[Date Prev][Date Next][Thread Prev][Thread Next][Date Index][Thread Index]
Packet Flood Denial of Service
- To: outages-list@eskimo.com
- Subject: Packet Flood Denial of Service
- From: Robert Dinse <nanook@eskimo.com>
- Date: Thu, 14 Sep 2000 17:02:49 -0700 (PDT)
- Newsgroups: lobby, announcements
- Resent-Date: Thu, 14 Sep 2000 17:03:02 -0700
- Resent-From: outages-list@eskimo.com
- Resent-Message-ID: <"J_c9P3.0.5o5.pSMmv"@mx1>
- Resent-Sender: outages-list-request@eskimo.com
Around 6:50 PM today we were hit for a UDP packet flood denial of service
attack which lasted for about ten minutes.
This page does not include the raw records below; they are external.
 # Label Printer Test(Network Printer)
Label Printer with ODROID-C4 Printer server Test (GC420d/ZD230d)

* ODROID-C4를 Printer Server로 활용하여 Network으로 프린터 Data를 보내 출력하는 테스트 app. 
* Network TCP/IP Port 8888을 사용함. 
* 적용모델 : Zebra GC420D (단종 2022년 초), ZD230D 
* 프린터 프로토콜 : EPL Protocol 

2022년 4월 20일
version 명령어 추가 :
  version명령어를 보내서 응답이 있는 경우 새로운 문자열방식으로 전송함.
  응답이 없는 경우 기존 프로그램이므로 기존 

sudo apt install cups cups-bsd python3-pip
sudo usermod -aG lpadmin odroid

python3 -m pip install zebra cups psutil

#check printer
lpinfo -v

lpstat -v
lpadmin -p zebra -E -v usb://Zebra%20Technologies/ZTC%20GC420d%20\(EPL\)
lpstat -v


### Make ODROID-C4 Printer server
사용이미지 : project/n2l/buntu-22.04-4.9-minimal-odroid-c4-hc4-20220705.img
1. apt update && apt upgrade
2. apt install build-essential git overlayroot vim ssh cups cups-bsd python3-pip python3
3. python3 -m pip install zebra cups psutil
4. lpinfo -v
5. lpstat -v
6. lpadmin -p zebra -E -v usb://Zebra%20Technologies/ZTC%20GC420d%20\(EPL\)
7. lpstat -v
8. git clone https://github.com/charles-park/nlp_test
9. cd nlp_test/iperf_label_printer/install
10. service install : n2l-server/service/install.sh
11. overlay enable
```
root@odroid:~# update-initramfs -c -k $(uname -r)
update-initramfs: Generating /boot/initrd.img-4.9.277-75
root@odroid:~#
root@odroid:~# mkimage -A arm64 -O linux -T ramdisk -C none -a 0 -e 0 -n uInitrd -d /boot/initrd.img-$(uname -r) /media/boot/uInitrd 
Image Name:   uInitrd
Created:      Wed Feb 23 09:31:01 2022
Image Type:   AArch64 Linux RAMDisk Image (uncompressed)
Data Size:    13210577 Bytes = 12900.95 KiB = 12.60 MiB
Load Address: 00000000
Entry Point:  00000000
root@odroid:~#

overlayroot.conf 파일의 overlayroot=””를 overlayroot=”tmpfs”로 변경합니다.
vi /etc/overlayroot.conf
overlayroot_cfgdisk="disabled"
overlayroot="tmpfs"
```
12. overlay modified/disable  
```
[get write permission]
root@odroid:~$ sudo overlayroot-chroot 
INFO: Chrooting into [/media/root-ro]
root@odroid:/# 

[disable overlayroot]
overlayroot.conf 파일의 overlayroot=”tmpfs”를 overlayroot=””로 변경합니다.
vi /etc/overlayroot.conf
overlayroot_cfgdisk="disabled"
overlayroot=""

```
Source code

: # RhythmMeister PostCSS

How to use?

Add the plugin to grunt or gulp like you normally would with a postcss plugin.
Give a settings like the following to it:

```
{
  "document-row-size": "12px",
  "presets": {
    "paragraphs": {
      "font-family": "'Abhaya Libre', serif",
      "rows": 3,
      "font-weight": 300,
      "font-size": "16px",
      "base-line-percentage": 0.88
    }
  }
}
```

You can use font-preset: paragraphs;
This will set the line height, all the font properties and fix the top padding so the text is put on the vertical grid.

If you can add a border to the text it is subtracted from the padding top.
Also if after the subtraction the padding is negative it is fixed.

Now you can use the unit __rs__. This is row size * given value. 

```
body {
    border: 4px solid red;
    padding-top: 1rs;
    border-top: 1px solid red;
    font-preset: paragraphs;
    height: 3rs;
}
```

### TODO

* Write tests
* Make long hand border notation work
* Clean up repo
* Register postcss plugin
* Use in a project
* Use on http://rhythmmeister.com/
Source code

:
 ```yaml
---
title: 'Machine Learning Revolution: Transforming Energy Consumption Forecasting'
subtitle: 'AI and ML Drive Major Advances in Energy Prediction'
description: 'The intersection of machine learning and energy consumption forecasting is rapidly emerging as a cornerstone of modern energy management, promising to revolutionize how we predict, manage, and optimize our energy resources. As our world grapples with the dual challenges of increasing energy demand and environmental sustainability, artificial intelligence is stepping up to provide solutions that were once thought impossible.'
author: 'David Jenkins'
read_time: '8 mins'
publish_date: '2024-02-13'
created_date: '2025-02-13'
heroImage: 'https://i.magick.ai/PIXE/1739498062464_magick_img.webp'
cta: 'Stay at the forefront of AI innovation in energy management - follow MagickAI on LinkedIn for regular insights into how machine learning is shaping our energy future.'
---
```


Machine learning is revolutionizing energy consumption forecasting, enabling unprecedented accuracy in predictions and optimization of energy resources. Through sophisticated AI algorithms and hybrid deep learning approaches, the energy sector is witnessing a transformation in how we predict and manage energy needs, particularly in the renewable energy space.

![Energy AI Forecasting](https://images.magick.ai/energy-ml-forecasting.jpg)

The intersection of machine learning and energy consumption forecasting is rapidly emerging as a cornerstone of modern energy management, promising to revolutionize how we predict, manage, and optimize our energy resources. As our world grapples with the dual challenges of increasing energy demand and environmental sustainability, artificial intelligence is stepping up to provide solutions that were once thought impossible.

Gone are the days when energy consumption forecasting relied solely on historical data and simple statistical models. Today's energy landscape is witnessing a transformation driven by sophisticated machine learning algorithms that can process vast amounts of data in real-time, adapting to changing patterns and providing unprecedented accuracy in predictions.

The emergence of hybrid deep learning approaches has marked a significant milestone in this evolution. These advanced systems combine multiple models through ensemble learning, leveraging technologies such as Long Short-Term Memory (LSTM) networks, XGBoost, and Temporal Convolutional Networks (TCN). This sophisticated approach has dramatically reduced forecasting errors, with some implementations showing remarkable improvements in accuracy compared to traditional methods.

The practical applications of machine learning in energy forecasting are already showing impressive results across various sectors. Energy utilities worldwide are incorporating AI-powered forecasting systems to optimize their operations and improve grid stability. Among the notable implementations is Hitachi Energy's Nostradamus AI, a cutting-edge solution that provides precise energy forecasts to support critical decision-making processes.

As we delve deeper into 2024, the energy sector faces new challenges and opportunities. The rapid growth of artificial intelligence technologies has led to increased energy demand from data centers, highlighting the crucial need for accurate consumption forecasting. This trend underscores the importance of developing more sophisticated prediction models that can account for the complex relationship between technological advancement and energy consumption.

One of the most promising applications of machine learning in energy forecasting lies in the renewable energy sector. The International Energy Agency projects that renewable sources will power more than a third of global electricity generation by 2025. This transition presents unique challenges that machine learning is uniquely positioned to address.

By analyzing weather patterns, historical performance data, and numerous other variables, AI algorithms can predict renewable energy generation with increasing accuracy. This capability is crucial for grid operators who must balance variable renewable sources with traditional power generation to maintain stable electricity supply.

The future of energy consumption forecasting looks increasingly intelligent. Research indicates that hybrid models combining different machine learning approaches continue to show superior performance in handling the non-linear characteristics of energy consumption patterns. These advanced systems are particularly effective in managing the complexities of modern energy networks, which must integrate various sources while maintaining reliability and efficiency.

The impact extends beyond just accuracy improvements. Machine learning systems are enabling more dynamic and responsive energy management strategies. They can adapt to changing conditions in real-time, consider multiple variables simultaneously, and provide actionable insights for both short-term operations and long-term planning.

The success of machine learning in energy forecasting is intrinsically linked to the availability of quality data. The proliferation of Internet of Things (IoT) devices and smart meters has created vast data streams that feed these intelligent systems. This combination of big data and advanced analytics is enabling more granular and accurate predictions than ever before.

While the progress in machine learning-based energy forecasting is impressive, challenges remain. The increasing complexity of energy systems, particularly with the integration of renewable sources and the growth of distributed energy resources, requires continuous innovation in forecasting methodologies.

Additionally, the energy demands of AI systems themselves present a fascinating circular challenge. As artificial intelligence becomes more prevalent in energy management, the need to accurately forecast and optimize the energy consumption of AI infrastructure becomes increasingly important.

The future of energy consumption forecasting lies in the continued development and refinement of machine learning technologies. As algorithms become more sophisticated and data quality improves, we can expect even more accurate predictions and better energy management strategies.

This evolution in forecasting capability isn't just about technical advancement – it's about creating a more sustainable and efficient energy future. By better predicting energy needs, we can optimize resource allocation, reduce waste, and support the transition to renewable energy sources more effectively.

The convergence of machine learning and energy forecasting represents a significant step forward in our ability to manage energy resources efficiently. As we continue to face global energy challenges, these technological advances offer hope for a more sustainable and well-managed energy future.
As soon as I turned the filtering
off on our router so I could attempt to capture some of the traffic, it
stopped.
This has become a pattern in recent attacks which leads me to believe the
attackers are watching this to prevent any data from being collected that might
provide a defense.
Cisco people have indicated a willingness to work on this problem but they
need some captured traffic to do so.
This attack is a packet fragment leakage attack, if anybody knows of the
program used to generate these attacks, it would be most helpful in that it
would allow Crisco to test and arrive at an eventual fix.